Task objective
Search term "location": please show all lines in the listing that contain it.

Input data
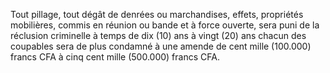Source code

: Tout pillage, tout dégât de denrées ou marchandises, effets, propriétés mobilières, commis en réunion ou bande et à force ouverte, sera puni de la réclusion criminelle à temps de dix (10) ans à vingt (20) ans chacun des coupables sera de plus condamné à une amende de cent mille (100.000) francs CFA à cinq cent mille (500.000) francs CFA.
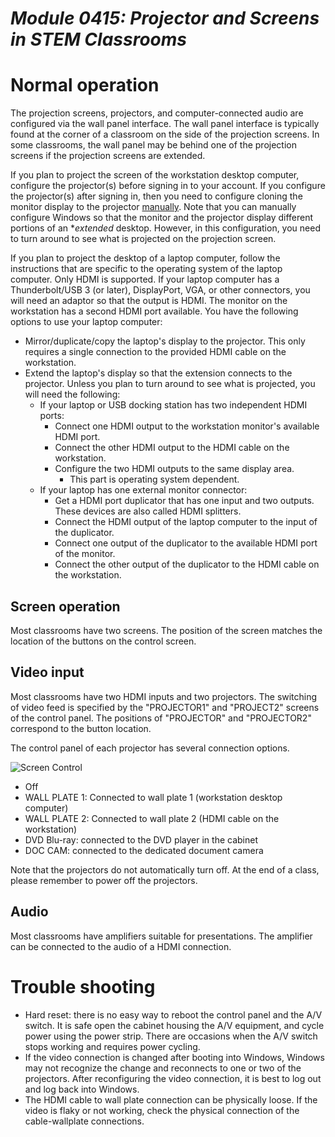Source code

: # _Module 0415: Projector and Screens in STEM Classrooms_

# Normal operation

The projection screens, projectors, and computer-connected audio are configured via the wall panel interface. The wall panel interface is typically found at the corner of a classroom on the side of the projection screens. In some classrooms, the wall panel may be behind one of the projection screens if the projection screens are extended.

If you plan to project the screen of the workstation desktop computer, configure the projector(s) before signing in to your account. If you configure the projector(s) after signing in, then you need to configure cloning the monitor display to the projector [manually](https://support.microsoft.com/en-us/windows/connect-to-a-projector-or-pc-7e170c39-58dc-c866-7d55-be2372632892). Note that you can manually configure Windows so that the monitor and the projector display different portions of an **extended* desktop. However, in this configuration, you need to turn around to see what is projected on the projection screen.

If you plan to project the desktop of a laptop computer, follow the instructions that are specific to the operating system of the laptop computer. Only HDMI is supported. If your laptop computer has a Thunderbolt/USB 3 (or later), DisplayPort, VGA, or other connectors, you will need an adaptor so that the output is HDMI. The monitor on the workstation has a second HDMI port available. You have the following options to use your laptop computer:

* Mirror/duplicate/copy the laptop's display to the projector. This only requires a single connection to the provided HDMI cable on the workstation.
* Extend the laptop's display so that the extension connects to the projector. Unless you plan to turn around to see what is projected, you will need the following:
  * If your laptop or USB docking station has two independent HDMI ports:
    * Connect one HDMI output to the workstation monitor's available HDMI port.
    * Connect the other HDMI output to the HDMI cable on the workstation.
    * Configure the two HDMI outputs to the same display area.
      * This part is operating system dependent.
  * If your laptop has one external monitor connector:
    * Get a HDMI port duplicator that has one input and two outputs. These devices are also called HDMI splitters.
    * Connect the HDMI output of the laptop computer to the input of the duplicator.
    * Connect one output of the duplicator to the available HDMI port of the monitor.
    * Connect the other output of the duplicator to the HDMI cable on the workstation.

## Screen operation

Most classrooms have two screens. The position of the screen matches the location of the buttons on the control screen.


## Video input

Most classrooms have two HDMI inputs and two projectors. The switching of video feed is specified by the "PROJECTOR1" and "PROJECT2" screens of the control panel. The positions of "PROJECTOR" and "PROJECTOR2" correspond to the button location.

The control panel of each projector has several connection options.

![Screen Control](projector.jpg)

* Off
* WALL PLATE 1: Connected to wall plate 1 (workstation desktop computer)
* WALL PLATE 2: Connected to wall plate 2 (HDMI cable on the workstation)
* DVD Blu-ray: connected to the DVD player in the cabinet
* DOC CAM: connected to the dedicated document camera

Note that the projectors do not automatically turn off. At the end of a class, please remember to power off the projectors.

## Audio

Most classrooms have amplifiers suitable for presentations. The amplifier can be connected to the audio of a HDMI connection.

# Trouble shooting

* Hard reset: there is no easy way to reboot the control panel and the A/V switch. It is safe open the cabinet housing the A/V equipment, and cycle power using the power strip. There are occasions when the A/V switch stops working and requires power cycling.
* If the video connection is changed after booting into Windows, Windows may not recognize the change and reconnects to one or two of the projectors. After reconfiguring the video connection, it is best to log out and log back into Windows.
* The HDMI cable to wall plate connection can be physically loose. If the video is flaky or not working, check the physical connection of the cable-wallplate connections.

Answer space
Most classrooms have two screens. The position of the screen matches the location of the buttons on the control screen.
Most classrooms have two HDMI inputs and two projectors. The switching of video feed is specified by the "PROJECTOR1" and "PROJECT2" screens of the control panel. The positions of "PROJECTOR" and "PROJECTOR2" correspond to the button location.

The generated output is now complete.